╭─ PROVIDED INFORMATION

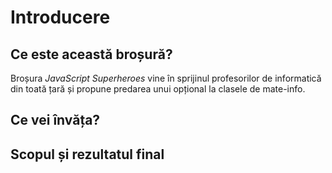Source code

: # Introducere

## Ce este această broșură?

Broșura _JavaScript Superheroes_ vine în sprijinul profesorilor de informatică din toată țară și propune predarea unui opțional la clasele de mate-info. 

## Ce vei învăța?

## Scopul și rezultatul final



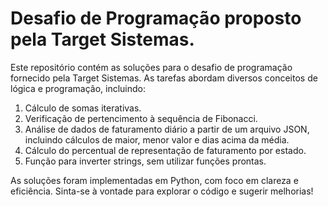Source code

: # Desafio de Programação proposto pela Target Sistemas.

Este repositório contém as soluções para o desafio de programação fornecido pela Target Sistemas. As tarefas abordam diversos conceitos de lógica e programação, incluindo:

1. Cálculo de somas iterativas.
2. Verificação de pertencimento à sequência de Fibonacci.
3. Análise de dados de faturamento diário a partir de um arquivo JSON, incluindo cálculos de maior, menor valor e dias acima da média.
4. Cálculo do percentual de representação de faturamento por estado.
5. Função para inverter strings, sem utilizar funções prontas.

As soluções foram implementadas em Python, com foco em clareza e eficiência. Sinta-se à vontade para explorar o código e sugerir melhorias!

╰─

WORK REQUEST> If a line in the data contains the string "para", copy it.

FINISHED TASK>
Este repositório contém as soluções para o desafio de programação fornecido pela Target Sistemas. As tarefas abordam diversos conceitos de lógica e programação, incluindo:
5. Função para inverter strings, sem utilizar funções prontas.
As soluções foram implementadas em Python, com foco em clareza e eficiência. Sinta-se à vontade para explorar o código e sugerir melhorias!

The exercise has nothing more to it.